From the very first line of the data to the line containing "SListInteger.java (Exercise 6)", retype everything exactly, leaving the pictures behind.

Dataset:
- - - -
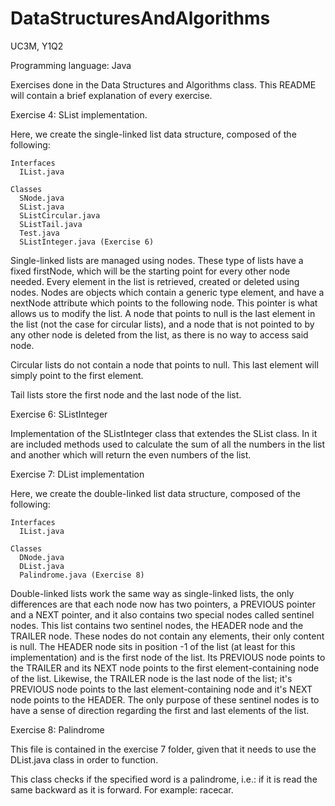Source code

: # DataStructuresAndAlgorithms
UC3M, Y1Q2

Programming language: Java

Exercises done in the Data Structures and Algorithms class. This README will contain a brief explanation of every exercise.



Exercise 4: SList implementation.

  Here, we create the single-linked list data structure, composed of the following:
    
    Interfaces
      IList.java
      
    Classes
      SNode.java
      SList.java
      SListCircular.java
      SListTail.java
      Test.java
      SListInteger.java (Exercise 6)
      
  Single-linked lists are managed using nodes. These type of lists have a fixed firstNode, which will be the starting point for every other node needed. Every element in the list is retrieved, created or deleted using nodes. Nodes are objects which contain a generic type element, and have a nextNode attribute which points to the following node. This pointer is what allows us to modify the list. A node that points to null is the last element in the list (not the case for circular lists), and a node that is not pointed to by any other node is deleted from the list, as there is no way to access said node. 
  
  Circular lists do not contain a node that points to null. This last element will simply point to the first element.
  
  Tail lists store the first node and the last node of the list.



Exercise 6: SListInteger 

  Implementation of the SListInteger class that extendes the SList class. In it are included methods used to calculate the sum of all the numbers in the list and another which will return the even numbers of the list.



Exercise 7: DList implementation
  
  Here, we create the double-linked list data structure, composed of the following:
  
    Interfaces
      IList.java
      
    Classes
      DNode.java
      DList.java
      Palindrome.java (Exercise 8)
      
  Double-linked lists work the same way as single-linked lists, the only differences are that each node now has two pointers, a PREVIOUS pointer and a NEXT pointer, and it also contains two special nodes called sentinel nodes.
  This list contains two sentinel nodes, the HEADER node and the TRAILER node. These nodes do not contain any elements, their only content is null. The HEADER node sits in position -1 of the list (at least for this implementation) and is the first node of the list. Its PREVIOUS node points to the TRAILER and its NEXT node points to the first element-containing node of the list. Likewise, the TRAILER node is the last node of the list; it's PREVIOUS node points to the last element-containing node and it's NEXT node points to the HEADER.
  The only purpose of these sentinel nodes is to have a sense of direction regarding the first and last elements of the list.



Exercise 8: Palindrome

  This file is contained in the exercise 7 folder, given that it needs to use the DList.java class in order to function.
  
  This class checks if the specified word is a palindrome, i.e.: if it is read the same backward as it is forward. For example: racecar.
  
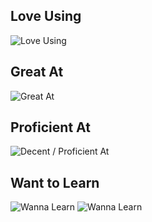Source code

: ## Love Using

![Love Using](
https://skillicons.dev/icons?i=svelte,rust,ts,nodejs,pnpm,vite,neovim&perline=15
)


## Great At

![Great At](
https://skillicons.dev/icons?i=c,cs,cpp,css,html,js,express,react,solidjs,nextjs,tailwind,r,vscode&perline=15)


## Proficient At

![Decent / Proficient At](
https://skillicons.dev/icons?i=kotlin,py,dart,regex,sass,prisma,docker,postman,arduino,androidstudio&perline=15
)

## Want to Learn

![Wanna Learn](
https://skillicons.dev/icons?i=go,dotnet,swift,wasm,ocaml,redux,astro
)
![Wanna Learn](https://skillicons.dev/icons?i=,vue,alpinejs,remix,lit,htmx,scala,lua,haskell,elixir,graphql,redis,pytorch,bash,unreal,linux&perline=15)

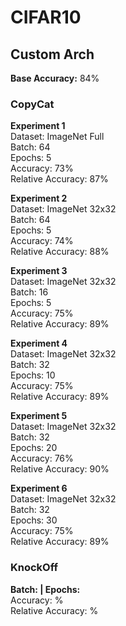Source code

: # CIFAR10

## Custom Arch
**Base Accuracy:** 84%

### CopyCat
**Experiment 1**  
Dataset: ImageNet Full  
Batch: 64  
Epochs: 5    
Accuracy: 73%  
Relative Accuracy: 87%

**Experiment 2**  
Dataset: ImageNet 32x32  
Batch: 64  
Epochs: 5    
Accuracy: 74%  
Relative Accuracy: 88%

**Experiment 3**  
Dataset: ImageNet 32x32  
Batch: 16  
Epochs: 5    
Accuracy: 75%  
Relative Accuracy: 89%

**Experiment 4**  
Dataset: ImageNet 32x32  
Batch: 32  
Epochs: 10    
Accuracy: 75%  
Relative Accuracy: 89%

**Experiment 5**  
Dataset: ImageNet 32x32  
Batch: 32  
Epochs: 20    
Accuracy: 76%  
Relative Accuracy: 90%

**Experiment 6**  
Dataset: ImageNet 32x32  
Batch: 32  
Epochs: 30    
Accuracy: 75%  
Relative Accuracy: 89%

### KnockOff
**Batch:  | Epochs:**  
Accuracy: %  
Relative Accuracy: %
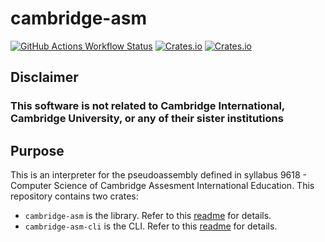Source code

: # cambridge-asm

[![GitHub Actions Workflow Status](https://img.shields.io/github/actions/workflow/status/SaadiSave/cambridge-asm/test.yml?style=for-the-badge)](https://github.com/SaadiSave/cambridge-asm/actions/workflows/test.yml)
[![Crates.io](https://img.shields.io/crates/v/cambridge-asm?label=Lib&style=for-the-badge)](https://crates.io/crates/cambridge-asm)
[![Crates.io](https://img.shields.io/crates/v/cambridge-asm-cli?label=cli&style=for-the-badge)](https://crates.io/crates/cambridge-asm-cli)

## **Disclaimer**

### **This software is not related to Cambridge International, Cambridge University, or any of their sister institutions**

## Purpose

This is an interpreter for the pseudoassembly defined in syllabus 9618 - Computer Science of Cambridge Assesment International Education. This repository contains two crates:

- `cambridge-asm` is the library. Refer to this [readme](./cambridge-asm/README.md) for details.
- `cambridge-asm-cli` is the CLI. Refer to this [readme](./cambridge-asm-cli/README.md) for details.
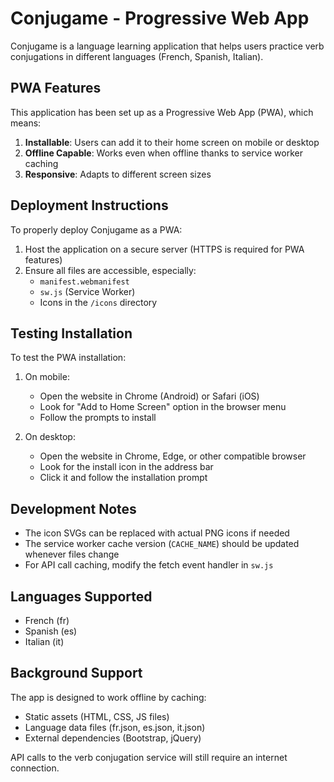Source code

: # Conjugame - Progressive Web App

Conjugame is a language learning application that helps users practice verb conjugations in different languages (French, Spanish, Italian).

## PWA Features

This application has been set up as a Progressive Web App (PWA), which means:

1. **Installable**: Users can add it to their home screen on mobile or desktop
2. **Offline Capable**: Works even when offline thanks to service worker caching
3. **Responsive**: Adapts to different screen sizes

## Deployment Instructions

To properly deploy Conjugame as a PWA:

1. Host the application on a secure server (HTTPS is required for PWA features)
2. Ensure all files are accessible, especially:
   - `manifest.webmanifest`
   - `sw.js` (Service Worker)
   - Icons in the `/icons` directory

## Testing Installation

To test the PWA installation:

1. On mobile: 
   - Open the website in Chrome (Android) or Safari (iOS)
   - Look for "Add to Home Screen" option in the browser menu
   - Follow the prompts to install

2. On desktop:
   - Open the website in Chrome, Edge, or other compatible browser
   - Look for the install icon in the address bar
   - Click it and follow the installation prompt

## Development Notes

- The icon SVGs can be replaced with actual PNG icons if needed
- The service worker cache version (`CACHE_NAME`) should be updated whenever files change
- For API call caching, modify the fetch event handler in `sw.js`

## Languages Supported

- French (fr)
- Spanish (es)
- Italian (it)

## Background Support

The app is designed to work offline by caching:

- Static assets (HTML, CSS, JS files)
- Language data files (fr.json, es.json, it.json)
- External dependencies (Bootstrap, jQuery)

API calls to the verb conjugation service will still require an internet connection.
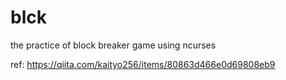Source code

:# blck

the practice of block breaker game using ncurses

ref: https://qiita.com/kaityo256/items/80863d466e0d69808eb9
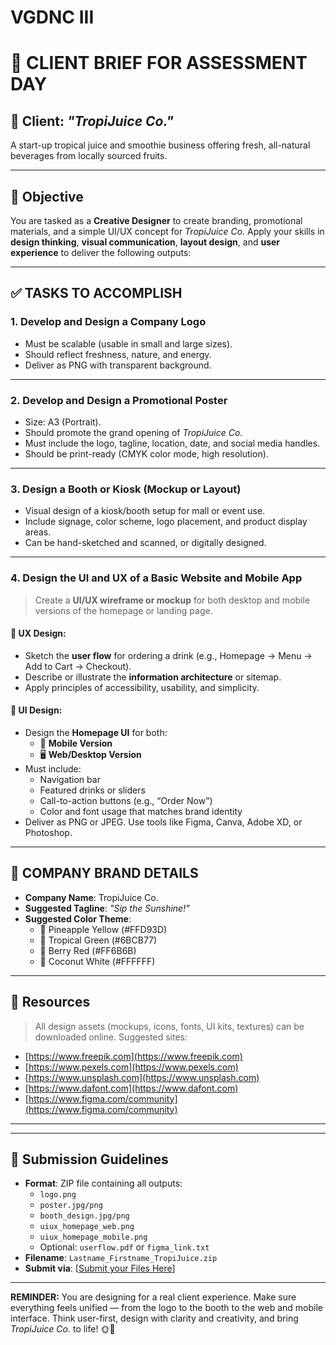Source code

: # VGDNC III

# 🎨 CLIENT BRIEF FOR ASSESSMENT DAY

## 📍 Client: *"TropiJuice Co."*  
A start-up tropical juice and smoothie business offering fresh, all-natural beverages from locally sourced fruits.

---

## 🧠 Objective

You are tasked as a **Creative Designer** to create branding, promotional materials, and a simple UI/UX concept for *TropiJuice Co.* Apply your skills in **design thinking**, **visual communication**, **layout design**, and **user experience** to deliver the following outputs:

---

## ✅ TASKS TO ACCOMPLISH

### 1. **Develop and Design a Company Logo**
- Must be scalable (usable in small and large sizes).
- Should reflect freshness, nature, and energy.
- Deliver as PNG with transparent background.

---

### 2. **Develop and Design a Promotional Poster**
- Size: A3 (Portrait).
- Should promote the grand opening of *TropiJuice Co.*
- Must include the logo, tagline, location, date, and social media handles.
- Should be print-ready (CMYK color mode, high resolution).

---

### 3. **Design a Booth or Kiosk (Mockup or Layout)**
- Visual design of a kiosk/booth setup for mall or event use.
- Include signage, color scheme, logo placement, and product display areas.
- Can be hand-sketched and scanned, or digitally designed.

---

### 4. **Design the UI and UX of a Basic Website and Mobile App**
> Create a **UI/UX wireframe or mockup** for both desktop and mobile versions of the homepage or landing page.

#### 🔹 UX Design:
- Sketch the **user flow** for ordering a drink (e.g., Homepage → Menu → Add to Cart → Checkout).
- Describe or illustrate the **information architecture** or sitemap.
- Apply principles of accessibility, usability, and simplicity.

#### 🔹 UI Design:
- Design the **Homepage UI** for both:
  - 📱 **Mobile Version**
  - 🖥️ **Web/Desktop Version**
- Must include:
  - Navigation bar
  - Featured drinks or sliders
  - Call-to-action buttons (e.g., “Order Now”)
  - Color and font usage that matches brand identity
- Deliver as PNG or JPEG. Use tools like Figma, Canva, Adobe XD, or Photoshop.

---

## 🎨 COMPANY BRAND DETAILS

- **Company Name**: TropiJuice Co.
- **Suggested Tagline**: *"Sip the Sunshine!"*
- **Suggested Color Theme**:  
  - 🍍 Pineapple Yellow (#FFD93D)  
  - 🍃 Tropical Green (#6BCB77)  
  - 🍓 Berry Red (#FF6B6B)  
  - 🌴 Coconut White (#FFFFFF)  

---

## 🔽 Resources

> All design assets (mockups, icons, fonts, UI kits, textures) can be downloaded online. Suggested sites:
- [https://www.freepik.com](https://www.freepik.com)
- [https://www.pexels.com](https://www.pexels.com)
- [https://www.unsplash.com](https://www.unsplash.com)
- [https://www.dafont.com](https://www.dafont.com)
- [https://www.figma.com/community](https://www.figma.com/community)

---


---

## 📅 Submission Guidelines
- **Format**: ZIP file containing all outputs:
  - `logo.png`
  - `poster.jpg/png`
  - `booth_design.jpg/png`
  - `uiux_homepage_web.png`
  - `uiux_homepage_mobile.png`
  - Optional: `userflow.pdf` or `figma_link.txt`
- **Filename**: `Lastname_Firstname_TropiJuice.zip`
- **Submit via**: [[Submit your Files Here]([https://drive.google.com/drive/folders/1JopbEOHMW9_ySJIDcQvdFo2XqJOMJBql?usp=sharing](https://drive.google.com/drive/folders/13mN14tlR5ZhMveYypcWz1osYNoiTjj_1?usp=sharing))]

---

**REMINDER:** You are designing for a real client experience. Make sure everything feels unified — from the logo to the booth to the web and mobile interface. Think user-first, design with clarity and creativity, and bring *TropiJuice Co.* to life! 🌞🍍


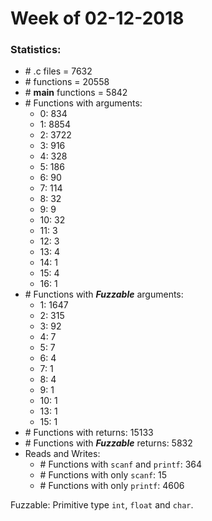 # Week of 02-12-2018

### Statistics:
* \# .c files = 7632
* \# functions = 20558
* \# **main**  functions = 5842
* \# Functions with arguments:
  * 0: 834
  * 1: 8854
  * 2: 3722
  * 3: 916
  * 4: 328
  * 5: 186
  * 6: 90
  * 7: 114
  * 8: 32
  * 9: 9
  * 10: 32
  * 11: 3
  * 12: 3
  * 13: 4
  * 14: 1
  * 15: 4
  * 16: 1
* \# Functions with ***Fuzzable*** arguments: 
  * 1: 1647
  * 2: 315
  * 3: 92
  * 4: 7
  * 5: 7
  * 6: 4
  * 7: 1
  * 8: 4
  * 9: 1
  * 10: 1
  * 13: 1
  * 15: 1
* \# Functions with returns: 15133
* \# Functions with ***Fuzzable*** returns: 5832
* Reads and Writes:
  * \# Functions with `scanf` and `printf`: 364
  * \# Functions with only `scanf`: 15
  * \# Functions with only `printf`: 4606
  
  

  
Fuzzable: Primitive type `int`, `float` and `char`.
- - - -
Exercise output:
Source code

: # DataStructuresAndAlgorithms
UC3M, Y1Q2

Programming language: Java

Exercises done in the Data Structures and Algorithms class. This README will contain a brief explanation of every exercise.



Exercise 4: SList implementation.

  Here, we create the single-linked list data structure, composed of the following:
    
    Interfaces
      IList.java
      
    Classes
      SNode.java
      SList.java
      SListCircular.java
      SListTail.java
      Test.java
      SListInteger.java (Exercise 6)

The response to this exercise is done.